Do Gloryholes Stop Coronavrius

Since our popular article on prostitution and casual sex after coronavirus, I know many of you were naturally disheartened. Thus I’ve been searching for ways to work around the draconian measures enforced by the Swiss. The not so welcome answer hit me in the eye straight from the New York Health Board: Gloryholes…

In a safe sex guide issued by the health department of New York they encouraged the city’s residents to to take as many precautions as possible if engaging in any form of sex. They also encouraged kinkiness and for people to get creative with sexual positions and barriers like walls that allow sexual acts to take place without face to face contact, such as gloryholes.

Unfortunately, bad news for all you orgy mad swingers as the guidelines also warned against sex acts between more than two people. Kissing is to be kept to a minimum and it’s best if you wear a mask. Which is good news for all the ugly motherfuckers out there like the one writing this article.

But will a humble wall with a gloryhole prevent coronavirus? The answer is quite possibly! Heavy panting and breathing can encourage the spread of coronavirus to your sexual partner. So depending on how dramatic you are when you’re getting a blowjob, this can pose a risk to your partner. With a wall inbetween you, the risk is significantly impacted.

If you don’t know what a gloryhole is, you’re probably on the wrong site but welcome to stay anyway. Gloryholes have been around for years and can be defined as a hole in a wall often located between public lavatory stalls, adult video arcade booths, or people’s homes for people to engage in sexual activity anonymously.

In the years before the internet, gloryholes were the subject of urban legends and many believed they didn’t really exist. But they did. In 1970s sex shops across America like that featured in movies like Taxi Driver, there was a handy map that was sold every month that detailed the addresses of every known glory hole in America. The thought of someone walking into a public bathroom with said map in hand like a lost tourist really brightened my day, which I needed as I am sitting here writing an article about gloryholes.

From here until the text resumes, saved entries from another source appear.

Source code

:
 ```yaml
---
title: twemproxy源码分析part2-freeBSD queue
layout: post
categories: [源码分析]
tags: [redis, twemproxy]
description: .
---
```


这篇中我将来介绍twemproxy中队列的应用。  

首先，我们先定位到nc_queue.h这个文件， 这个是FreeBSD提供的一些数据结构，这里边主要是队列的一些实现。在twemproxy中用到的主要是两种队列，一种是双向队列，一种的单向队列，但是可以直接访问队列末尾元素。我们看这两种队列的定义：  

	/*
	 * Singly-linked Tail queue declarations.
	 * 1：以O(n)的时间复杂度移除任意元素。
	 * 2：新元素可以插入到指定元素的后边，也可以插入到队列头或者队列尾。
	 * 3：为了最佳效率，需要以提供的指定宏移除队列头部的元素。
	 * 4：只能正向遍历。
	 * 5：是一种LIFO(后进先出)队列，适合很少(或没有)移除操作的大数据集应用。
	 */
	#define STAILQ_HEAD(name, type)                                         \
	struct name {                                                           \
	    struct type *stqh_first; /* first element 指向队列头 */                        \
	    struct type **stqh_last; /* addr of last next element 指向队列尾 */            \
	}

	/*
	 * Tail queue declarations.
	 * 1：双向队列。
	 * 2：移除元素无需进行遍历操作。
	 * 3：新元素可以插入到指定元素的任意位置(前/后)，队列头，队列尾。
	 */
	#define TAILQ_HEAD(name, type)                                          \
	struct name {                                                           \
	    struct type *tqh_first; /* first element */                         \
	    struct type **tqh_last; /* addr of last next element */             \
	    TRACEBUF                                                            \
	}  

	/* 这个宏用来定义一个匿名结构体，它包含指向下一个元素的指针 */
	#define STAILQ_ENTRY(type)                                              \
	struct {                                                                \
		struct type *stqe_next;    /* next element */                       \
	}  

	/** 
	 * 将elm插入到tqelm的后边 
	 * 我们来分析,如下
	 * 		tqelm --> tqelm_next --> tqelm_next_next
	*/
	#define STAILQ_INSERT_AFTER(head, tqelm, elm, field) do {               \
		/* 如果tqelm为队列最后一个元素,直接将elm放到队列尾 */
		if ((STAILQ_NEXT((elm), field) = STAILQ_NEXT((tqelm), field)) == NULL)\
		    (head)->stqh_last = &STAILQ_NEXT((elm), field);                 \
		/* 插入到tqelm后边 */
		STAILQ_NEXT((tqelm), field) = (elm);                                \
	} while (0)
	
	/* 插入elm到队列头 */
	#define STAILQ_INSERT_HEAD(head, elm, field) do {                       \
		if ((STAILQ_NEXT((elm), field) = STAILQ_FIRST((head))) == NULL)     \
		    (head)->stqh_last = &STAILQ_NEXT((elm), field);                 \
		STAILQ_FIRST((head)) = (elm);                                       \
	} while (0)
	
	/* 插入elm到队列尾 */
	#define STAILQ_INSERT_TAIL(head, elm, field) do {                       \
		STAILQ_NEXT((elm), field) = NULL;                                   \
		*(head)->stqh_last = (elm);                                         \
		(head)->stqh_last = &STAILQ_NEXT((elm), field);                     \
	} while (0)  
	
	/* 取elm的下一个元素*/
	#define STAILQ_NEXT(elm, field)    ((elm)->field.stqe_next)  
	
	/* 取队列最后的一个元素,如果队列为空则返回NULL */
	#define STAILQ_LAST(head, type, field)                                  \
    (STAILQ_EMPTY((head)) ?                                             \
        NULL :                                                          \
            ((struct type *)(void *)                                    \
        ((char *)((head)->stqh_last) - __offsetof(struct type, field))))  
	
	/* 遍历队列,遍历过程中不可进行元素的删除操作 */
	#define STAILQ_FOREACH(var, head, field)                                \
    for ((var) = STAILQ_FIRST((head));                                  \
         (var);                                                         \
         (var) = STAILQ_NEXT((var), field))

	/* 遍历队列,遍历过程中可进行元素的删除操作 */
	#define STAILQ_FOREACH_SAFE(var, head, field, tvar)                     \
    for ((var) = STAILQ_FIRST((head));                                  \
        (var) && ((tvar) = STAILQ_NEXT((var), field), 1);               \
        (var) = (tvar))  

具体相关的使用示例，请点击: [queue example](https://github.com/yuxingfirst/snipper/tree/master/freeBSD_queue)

Whilst gloryholes are largely considered to be feature of the gay community, a stigma dating back to the days when homosexuality was illegal and needed to be anonymous, gloryholes were decimated during the panic when AIDS came along. But despite this, gloryholes are now almost equally popular amongst many straight people.

There’s even an ebook called ‘How to Build Your Own Gloryhole!’ which has throbbing reviews like ‘’Very simple and easy to understand. The most difficult thing I’ll need to do, is borrow or rent a power drill.’’ and that’s enough internet for today folks, I’m out.